- The healthcare industry will need to improve its reliance on data governance and focus on developing additional reporting standards if it is to make true improvements to patient safety, say Ashish Jha, MD, MPH, and Peter Pronovost, MD, PhD, in a recent article published in the Journal of the American Medical Association.
The pair explained the growing need for better patient safety measures, noting that patient morbidity and mortality due to medical errors has been on the healthcare industry’s radar for more than 15 years, since the Institute of Medicine shed light on the subject in the 1999 report, To Err is Human.
However, providers have not made much headway in preventing adverse events due to medical errors, despite the fact that some reports predict that nearly 400,000 deaths each year can be traced back to patient safety mistakes.The growing number of potential deaths due to medical error, combined with the increased prevalence of value-based payment models which tie patient safety measures to hospital finances, highlight the importance of improving patient safety measures going forward.
While acknowledging the importance of patient safety measures is an important step, Jha and Pronovost maintain that the healthcare industry must complete a full overhaul of patient safety measures, ensuring that provider activities are accurately and fairly assessed.
While greater focus on safety is a welcome development, there is little reason to believe that added attention alone will lead to safer care. Why? Because the health care industry lacks valid patient safety measures, which are fundamental to improvement. Without these measures, the key ingredient in these efforts is missing: systematic, real-time data on adverse events with timely feedback to clinicians and health care organizations. Without effective measurement and reporting, progress in patient safety will be arduous and slow.
Federal policymakers are mainly responsible for boosting patient safety measures. Through three action steps, CMS can implement better policy for measuring this standard.
First, CMS should reassess current patient safety measures and get rid of duplicative or unnecessary measures. The agency should then develop a new set of standards more applicable to today’s healthcare ecosystem.
CMS should employ clinical data to measure patient safety rather than billing or administrative data. A focus on billing data poses the risk of inaccurately reporting patient safety levels at different hospitals. Hospitals that are very diligent in reporting all adverse events in their billing claims may appear as if they have poor patient safety protocols, even if they are actively addressing the issue.
Conversely, a hospital that does not report the full scope of adverse events in their claims data may appear as if they are a top performer, even though they may just be sweeping more patient safety problems under the rug.
“CMS instead should focus on the most common and clinically meaningful causes of harm and should use clinical data, not billing data, and monitor and report the validity of the measures,” Jha and Pronovost say. “Such an approach will enable hospitals to focus on improving patient safety rather than changing coding, as the current programs have encouraged.”
When developing a set of new patient safety measures, CMS should consult with other agencies that have a long-standing history of good patient safety protocol, such as the Centers for Disease Control (CDC).
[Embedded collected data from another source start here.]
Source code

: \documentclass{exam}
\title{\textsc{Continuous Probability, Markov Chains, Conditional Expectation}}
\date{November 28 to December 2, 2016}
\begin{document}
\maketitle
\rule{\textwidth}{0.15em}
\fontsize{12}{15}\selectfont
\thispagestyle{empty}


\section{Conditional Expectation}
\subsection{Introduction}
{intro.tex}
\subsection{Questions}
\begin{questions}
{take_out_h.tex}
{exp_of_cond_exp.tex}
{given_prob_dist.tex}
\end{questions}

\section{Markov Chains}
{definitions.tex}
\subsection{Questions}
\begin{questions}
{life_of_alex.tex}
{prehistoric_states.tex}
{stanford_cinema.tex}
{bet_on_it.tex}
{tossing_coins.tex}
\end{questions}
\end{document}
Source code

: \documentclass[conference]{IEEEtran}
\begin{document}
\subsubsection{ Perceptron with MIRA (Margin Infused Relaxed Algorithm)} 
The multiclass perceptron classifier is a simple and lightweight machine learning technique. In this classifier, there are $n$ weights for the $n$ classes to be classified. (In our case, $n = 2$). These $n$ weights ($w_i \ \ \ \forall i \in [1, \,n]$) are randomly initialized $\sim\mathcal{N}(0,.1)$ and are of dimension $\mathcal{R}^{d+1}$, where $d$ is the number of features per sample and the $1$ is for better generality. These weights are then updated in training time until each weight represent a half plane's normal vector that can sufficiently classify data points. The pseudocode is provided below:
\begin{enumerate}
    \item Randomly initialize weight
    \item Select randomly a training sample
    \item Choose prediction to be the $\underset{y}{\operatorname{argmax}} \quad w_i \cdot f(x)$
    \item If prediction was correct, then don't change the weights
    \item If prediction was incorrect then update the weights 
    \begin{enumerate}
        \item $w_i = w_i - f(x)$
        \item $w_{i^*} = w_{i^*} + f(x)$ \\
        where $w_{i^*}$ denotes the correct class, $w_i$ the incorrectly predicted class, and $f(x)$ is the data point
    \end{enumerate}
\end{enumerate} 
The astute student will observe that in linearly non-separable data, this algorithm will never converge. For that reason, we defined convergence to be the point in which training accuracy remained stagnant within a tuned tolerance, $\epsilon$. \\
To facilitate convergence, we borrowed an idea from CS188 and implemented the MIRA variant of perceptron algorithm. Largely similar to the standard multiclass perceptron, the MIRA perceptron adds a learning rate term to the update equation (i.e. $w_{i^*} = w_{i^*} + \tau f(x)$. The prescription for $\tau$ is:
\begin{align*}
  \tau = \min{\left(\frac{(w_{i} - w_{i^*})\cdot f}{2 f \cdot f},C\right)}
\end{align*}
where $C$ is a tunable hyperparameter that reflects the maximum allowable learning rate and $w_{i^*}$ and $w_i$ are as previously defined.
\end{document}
“The CDC’s work has made substantial gains in making hospital care safer, particularly with regard to central line–associated bloodstream infections and surgical site infections,” the pair wrote. “The CMS should work with the CDC to expand this proven model to other types of patient harm.”
CMS, in partnership with the CDC, can work to expand CDC’s pre-existing patient safety measures to encompass a wider range of potential adverse events, helping them to develop better and more specific policies.
CMS should also develop a set of standards identifying what constitutes good patient safety measurements prior to implementing new standards into a fee-for-service reimbursement model.
Jha and Pronovost say this responsibility could lay with the National Quality Forum, and should entail the development of standards, performance audits, transparent reporting, and dissemination of information to journalists for public reporting.
Ultimately, these plans all require adequate funding from Congress. While there are naturally competing budget priorities, the pair highlight the long-term payoff that investing in patient safety measures development may have.
“Complications are expensive, and reducing their frequency can provide significant savings to payers,” Jha and Pronovost explained. “Reducing complications such as central line infections not only likely saved thousands of lives but also billions of dollars, much of it to the Medicare program.”
While improving patient safety does require individual physician buy-in, the effort begins with overarching policy and governance. Without a set of overarching standards, individual physicians are unable to begin their efforts in improving patient safety.
As such, Jha and Pronovost concluded, the federal government must acknowledge its role in improving patient safety measures to boost the total healthcare industry.
Through a collective effort spearheaded by government agencies, healthcare professionals can identify important patient safety measures and begin to implement best practices in their clinical workflows, ultimately reducing the number of patient deaths due to medical error.